Paylaş
Adiyat Süresi Tefsiri Kısaca
Question
Kuranda Adiyat Süresi Tefsiri
Adiyat süresi Kuran-ı kerimdeki sıralamada 100’cü iniş sırasına göre ise 14’cü süredir. Asr süresinden sonra, kevser süresinden önce mekkede inmiştir. Medinede indiği ile ilgili rivayetlerde vrdır. Adiyat süresi 11 ayettir. Adiyat hızlı koşan atlar demektir. Sure, gazilerin atlarının Allah katındaki şeref ve üstünlüklerini göstermek için, insanın, Allah’ın ona verdiği nimetlere nankörlük ettiğine, O’nun lütuf ve bof ihsanlarını inkâr ettiğine dâir bu atlara yeminle başlar. İnsan, bu nankörlüğünü ve nimet bilmezliğini hal ve söz diliyle ilan etmek*tedir. Aynı zamanda sûre, insanın tabiatından ve onun malı çok sevdiğinden bahseder. Bu mübarek sûre, mahlûkâtın, hesap ve ceza için dönüşlerinin sadece Allah’a olacağını; mal ve makamın âhirette hiçbir faydası olmayacağını, sadece iyi amelin fayda vereceğini açıklayarak sona erer.
Ayetlerin Tefsiri
1. Mücâhitlerin, düşman üzerine tekrar tekrar hızla giden atlarına yemin ederim. Bu atların nefeslerinden “dabh” denilen açık bir ses duyulur. Tbn Abbâs şöyle der: At koşarken “Uî Uî Uh, uh!” der. İşte bu onun dabh’ı, yani koşarken çıkardığı nefes sesidir. Ebussuûd da şöyle der: Yüce Allah, gazilerin, düşmana doğru koşan ve koşarken nefes sesleri çıkaran atlarına yemin etti. Dabh, atların koşarken çıkardıkları nefesin sesidir.
2. Hızla koştukları için, tırnaklarını taşlara vurararak yerden ateş kıvılcımları çıkaran atlara yemin ederim.
3. Sabahleyin güneş doğmadan önce düşmana saldıran atlara yemin ederim. Âlûsî şöyle der: Saldırılarda âdet olan budur. İnsanlar, düşmanın kendilerini hissetmemesi için gece hazırlık yapar ve sabaheyin hücum ederler ki ne yapacaklarını ve ne yapmayacaklarını görüp bilsinler.
4. Atlar, saldırdıkları yerde tozla koştukları için, yoğun bir toz bulutu kaldırırlar.
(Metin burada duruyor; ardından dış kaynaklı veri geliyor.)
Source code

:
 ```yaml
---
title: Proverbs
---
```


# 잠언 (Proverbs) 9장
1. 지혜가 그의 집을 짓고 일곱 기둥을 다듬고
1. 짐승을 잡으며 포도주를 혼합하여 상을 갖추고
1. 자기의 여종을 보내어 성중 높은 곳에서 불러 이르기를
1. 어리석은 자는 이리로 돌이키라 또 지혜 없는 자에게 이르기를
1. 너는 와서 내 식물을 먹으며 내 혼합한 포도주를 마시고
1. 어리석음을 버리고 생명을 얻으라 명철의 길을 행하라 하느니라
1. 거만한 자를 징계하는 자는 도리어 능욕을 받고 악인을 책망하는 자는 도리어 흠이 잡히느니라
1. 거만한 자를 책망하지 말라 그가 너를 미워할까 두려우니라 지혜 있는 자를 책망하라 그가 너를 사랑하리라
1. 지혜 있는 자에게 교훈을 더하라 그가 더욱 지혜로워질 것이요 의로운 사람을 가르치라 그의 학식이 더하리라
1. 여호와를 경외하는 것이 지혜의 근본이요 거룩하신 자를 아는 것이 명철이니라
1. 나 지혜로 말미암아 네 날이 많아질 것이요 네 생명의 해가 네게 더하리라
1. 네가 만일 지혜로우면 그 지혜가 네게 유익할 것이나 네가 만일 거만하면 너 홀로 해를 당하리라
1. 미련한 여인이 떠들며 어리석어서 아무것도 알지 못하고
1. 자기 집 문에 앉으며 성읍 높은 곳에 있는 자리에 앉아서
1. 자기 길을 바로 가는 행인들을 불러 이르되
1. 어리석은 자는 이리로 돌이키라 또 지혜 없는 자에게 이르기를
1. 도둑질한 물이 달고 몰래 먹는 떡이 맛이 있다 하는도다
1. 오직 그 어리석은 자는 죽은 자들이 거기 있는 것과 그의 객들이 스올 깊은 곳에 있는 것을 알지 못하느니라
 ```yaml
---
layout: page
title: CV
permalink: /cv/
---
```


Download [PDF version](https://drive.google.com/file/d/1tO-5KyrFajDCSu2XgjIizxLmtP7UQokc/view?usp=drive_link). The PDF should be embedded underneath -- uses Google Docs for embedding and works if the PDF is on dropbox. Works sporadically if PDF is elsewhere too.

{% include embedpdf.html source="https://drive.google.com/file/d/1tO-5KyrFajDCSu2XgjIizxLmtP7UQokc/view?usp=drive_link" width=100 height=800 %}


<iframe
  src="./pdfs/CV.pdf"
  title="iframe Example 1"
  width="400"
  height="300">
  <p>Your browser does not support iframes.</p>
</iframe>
5. Atlar orada düşman topluluklarını ortaladı ve savaş meydanının ortasına daldılar. Yüce Allah, kendisine yemin edilen şeyin büyüklüğünü ifade etmek için üç şeye üç yeminle yemin etti. Kendisine yemin edilen şeyler şunlardır: Allah yolunda cihâd edenlerin, Allah düşmanlarına karşı hızla giden, tırnaklarıyla ateş kıvılcımlarını çıkaran, sabah vaktinde düşman üzerine hücum eden, tozu dumana katan, düşmanın ortasına dalıp onlara korku ve dehşet salan atlarıdır. Kendileri için yemin edilen şeyler de şu âyetlerde anlatılmaktadır.
6. Muhakkak insan Rabbının nimetlerine karşı nankördür. Nimet bilmez. İbn. Abbâs şöyle der: Allah’ın nimetlerini inkar eder. Hasan Basrî de şöyle der: Musibetleri hatırlar, nimetleri unutur.
7. Şüphesiz insan kendi nankörlüğüne şahittir. Bu nankörlüğün izi üzerinde görüldüğü için onu inkâr edemez.
8. Şüphesiz insan malı çok sever, onu biriktirmeye düşkündür. Allah’ı sevmek ve nimetlerine şükretmek hususunda ise zayıf ve gevşektir.
Yüce Allah insanın yaptığı çirkin şeyleri sayıp onu korkuttuktan sonra şöyle buyurdu:
9. O câhil bilmez mi ki, kabirlerde bulunan ölüler hareket ettirilip çıkarıldığında,
10. İnsanların kalplerde sakladıkları gizli şeyler toplanıp ortaya çıkarıldığında,
11. Muhakkak ki Rableri, yaptıklarının hepsini o gün bilir ve karşılığını bolca verir. Yüce Allah’ın, ilmini o güne yani kıyamet gününe tahsis etmesinin sebebi, o günün, amellerin kaşılığının verileceği gün olmasıdır. Yüce Allah bunu, tehdit ve korkutma maksadiyle böyle söylemiştir. Yoksa O, onları o gün de bilir, başka günlerde de bilir.